====== SOURCE RECORDS ======

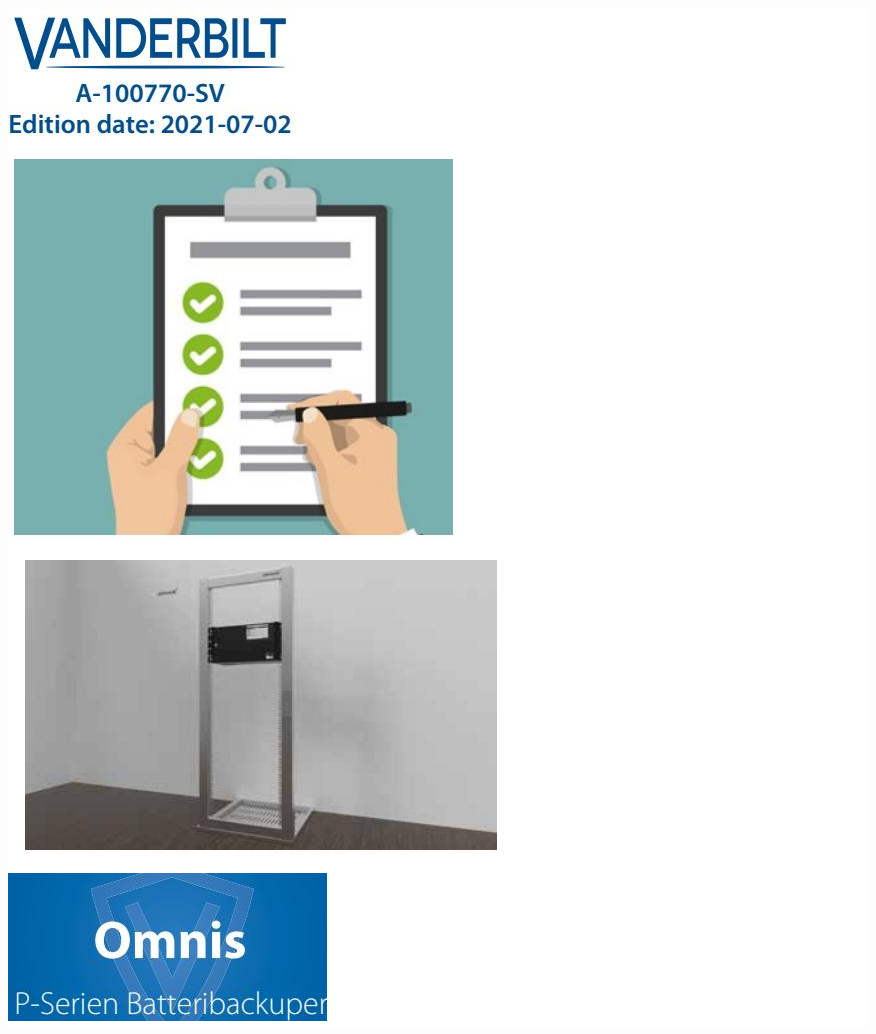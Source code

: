 ![](_page_0_Picture_16.jpeg)

![](_page_0_Picture_17.jpeg)

![](_page_0_Picture_18.jpeg)

![](_page_1_Picture_0.jpeg)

======

• _WHAT NEEDS TO BE DONE_: Please retype the material above exactly, and omit its images.

• _YOUR RESPONSE_:
Source code

: ![](_page_0_Picture_16.jpeg)

![](_page_0_Picture_17.jpeg)

![](_page_0_Picture_18.jpeg)

![](_page_1_Picture_0.jpeg)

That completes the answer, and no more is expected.